Friday, May 13, 2011

'Hesher' Movie Review

What do you get when you take a nice quiet film about people trying to cope with sudden trauma and the tragedy of their daily lives, and throw in a psychotic butt-rocker with a penchant for blowing shit up? The result is Spencer Susser’s new indie flick “Hesher”. Okay, it’s not super new, it premiered at Sundance in 2010, but it’s finally found a release, and is totally worth the wait.

The eponymous Hesher (Joseph Gordon-Levitt) is a metal worshipping madman, and is on my current shortlist of favorite movie characters in the history of ever.
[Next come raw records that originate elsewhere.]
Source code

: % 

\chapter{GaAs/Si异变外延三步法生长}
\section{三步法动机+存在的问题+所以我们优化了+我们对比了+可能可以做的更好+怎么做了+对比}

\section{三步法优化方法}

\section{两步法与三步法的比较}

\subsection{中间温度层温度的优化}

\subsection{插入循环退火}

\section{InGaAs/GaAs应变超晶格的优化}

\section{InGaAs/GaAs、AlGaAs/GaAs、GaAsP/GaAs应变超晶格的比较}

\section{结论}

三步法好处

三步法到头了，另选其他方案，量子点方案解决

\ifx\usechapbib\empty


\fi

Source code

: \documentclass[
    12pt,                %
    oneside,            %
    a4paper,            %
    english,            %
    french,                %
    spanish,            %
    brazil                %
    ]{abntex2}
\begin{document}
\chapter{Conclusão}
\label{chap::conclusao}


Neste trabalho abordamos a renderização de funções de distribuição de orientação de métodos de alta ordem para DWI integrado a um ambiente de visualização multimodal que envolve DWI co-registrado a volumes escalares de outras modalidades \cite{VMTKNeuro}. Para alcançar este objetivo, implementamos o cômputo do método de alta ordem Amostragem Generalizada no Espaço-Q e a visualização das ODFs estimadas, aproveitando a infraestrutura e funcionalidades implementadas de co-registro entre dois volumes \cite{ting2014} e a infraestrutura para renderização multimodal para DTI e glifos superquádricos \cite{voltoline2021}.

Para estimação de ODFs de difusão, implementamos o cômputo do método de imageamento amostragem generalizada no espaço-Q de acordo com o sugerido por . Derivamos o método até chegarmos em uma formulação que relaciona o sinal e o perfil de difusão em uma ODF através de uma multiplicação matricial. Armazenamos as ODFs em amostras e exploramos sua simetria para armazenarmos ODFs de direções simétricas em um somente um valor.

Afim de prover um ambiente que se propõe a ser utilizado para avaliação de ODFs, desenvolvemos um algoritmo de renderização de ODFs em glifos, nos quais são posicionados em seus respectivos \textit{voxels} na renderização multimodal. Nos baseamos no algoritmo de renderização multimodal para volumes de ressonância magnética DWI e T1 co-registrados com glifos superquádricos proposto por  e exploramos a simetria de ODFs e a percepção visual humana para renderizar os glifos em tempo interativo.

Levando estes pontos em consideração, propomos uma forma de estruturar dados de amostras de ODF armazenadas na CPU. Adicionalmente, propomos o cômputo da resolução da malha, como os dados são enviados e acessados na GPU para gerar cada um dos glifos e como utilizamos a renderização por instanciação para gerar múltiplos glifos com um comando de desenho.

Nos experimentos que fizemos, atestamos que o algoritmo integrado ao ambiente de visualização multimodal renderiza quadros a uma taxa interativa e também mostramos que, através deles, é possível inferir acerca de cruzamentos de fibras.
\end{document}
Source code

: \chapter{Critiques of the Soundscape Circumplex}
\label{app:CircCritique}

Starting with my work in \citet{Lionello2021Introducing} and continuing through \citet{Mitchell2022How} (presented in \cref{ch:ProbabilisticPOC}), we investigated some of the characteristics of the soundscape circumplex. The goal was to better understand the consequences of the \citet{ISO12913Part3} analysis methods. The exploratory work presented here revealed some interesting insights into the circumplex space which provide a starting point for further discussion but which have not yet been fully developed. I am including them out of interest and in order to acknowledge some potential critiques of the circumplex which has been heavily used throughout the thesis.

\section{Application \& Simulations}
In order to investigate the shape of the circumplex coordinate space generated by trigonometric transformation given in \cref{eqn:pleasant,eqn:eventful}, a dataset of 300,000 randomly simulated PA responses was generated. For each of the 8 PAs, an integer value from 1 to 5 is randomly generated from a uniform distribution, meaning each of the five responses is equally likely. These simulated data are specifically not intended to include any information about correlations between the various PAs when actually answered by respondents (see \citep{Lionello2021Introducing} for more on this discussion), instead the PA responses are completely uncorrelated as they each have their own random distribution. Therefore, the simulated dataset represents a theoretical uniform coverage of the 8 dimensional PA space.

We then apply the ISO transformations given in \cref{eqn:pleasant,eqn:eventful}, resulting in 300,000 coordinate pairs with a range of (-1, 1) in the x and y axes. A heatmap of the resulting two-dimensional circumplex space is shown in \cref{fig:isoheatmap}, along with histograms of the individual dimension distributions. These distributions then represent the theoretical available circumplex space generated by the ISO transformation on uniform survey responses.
When you first meet him he punches a young boy in the sternum, tosses a stick of dynamite at a rent-a-cop, and then makes his escape, peeling out in a windowless black van. He reminds me of guys in my hometown in the 80s, the kind of dude who has a giant middle finger tattoo on his back and another of a stick figure committing suicide on his chest. He doesn’t give a fuck, and only exists to rage and get radical, ready to huff glue and fight tooth and nail anyone who dares oppose him.

T.J. Forney (Devin Brochu) has the mixed fortune of showing up on Hesher’s radar. T.J. recently lost his mother in a car crash, and is having trouble coping, lashing out at home and school. To make matters worse, a local bully picks on him relentlessly, and his father, Paul (Rainn Wilson), is so wracked with grief and doped up on prescription meds that he can barely form coherent sentences, let alone deal with his tormented adolescent son. Aside from his space cadet grandmother (Piper Laurie), the only person who is ever nice to T.J. is Nicole (Natalie Portman), a mousey cliché of a grocery store clerk who has trouble coming to terms with her own disappointing existence.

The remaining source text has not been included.